The securities scam of 1992 too forced changes in the system — the RBI moved from a manual system of settlement of securities at its public debt offices to a delivery versus payment system, or DVP.

RBI moved to promote an Institute for Development and Research in Banking Technology (IDRBT) in Hyderabad — and to create a network using VSATs (Very Small Aperture Terminal) to electronically link banks, a first at a time when connectivity was a major issue.

As the economy grew, electronic transactions surged — and the RBI and banks promoted the National Payments Corporation of India (NPCI) in 2008 as an umbrella organisation for retail payments. From 2 million transactions in 2009, the NPCI now handles 20 million transactions daily — a number that is bound to rise with the launch of the Unified Payments Interface (UPI), a platform for transferring and receiving funds using an App with a virtual identity, and the proposed Bharat Bill Payments System (BBPS), an integrated system for a variety of bill payments. In 2010, the Immediate Payment Service or IMPS was launched, leading to increasingly larger numbers of people transferring funds electronically.

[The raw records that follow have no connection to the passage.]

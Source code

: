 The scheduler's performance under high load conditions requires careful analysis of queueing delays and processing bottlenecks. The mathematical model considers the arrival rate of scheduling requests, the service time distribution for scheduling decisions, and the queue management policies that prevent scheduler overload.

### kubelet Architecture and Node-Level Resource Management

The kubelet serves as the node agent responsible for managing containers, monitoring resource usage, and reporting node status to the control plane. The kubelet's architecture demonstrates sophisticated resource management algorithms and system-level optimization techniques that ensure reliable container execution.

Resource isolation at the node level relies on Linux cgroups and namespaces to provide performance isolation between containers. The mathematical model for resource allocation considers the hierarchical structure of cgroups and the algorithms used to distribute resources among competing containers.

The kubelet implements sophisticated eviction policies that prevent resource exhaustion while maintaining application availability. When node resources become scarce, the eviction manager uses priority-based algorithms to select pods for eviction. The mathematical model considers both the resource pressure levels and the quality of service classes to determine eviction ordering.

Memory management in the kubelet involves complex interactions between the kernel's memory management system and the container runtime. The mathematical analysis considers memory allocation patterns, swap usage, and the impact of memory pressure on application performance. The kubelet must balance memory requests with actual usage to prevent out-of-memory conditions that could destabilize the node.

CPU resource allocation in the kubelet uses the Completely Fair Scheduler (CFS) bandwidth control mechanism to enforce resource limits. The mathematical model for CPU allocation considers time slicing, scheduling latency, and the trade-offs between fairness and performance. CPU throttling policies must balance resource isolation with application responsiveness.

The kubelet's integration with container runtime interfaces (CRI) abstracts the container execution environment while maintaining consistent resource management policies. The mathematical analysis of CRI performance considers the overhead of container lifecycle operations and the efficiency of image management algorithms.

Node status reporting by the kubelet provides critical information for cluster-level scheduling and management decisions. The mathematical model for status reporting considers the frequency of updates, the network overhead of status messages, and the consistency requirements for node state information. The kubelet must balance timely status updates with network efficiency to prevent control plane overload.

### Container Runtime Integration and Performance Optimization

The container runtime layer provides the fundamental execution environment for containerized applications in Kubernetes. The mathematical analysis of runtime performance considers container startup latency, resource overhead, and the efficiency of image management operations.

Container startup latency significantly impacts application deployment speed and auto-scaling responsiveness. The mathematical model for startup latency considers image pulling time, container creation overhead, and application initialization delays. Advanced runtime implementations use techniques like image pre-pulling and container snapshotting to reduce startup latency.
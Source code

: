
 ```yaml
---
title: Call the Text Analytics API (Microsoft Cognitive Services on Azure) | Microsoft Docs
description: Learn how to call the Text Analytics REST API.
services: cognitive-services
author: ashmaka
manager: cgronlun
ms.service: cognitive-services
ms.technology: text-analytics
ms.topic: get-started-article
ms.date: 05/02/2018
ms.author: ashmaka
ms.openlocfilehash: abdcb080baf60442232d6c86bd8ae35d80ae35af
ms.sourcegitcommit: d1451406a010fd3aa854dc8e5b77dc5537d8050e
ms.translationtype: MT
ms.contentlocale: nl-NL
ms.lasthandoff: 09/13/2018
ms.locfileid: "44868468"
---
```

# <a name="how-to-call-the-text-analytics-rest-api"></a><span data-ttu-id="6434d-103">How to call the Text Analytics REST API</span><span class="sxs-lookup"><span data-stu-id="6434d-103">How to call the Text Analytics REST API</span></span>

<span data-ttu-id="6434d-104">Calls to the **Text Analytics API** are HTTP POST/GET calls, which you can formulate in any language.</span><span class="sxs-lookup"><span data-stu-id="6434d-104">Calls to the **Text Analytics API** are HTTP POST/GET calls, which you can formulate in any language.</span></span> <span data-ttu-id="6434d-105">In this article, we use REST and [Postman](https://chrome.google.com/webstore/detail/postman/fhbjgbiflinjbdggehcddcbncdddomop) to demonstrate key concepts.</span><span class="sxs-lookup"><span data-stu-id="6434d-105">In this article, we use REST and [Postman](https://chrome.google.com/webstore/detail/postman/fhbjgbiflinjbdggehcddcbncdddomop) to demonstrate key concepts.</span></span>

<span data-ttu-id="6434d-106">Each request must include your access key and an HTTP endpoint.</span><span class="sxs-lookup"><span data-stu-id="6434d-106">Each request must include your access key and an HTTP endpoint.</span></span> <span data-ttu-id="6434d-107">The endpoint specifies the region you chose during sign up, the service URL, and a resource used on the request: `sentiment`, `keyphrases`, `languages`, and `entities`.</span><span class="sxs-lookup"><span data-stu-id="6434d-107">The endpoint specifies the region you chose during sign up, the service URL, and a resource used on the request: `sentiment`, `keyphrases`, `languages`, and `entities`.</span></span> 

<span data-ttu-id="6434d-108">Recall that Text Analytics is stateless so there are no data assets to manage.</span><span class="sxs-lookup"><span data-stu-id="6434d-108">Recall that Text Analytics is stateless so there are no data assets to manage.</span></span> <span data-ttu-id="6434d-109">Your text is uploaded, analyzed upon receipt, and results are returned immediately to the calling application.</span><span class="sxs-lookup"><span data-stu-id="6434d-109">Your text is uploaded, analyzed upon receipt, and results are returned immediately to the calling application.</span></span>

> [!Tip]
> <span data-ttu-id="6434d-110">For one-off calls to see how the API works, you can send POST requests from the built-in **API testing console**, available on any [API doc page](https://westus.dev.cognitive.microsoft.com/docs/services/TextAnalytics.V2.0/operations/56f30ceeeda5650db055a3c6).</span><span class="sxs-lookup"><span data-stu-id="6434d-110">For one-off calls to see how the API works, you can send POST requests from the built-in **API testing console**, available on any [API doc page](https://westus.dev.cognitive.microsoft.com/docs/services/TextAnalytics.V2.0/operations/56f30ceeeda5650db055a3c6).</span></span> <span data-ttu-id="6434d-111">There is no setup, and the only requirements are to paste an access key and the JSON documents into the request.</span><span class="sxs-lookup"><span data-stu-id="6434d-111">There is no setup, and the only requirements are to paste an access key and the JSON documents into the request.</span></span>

The broader policy aims of moving towards a less-cash economy may have been achieved with electronic payments having outstripped paper-based transactions such as cheques over the last couple of years, and through the working of a world-class payments system.

RBI’s Payments and Settlements System Vision 2018 now aims to ensure that a variety of electronic payments are cost-effective for both users and service providers, and to decrease paper-based clearing instruments.

Why Does India Want to Move to Cashless Economy?

  • India continues to be driven by the use of cash; less than 5% of all payments happen electronically. This is due to lack of access to banking for a large part of the population as well as cash being the only means available for many.
  • As per the annual report of the Reserve Bank of India (RBI) for 2013-14, the amount of currency in circulation stood at Rs.12.83 trillion with a compounded annual growth rate of 10% over the past two years.
  • About 5% of the amount is with banks. This implies that almost the entire amount is in daily circulation, which is reflected in the Rs.32.1 billion cost of just printing the notes. Adding and running ATMs costs banks Rs.1,520 crore a year.
  • Even by liberal estimates, the direct cost of running a cash-based economy is close to 0.25% of India’s gross domestic product (GDP).
  • The benefits of a less-cash economy are for individuals, too. No need for queues outside ATMs, no cashout during long holidays, no waiting for a deposited cheque to be credited, and no risk of carrying currency notes in the wallet. Cashless transactions with the enhanced security procedures address each of these problems.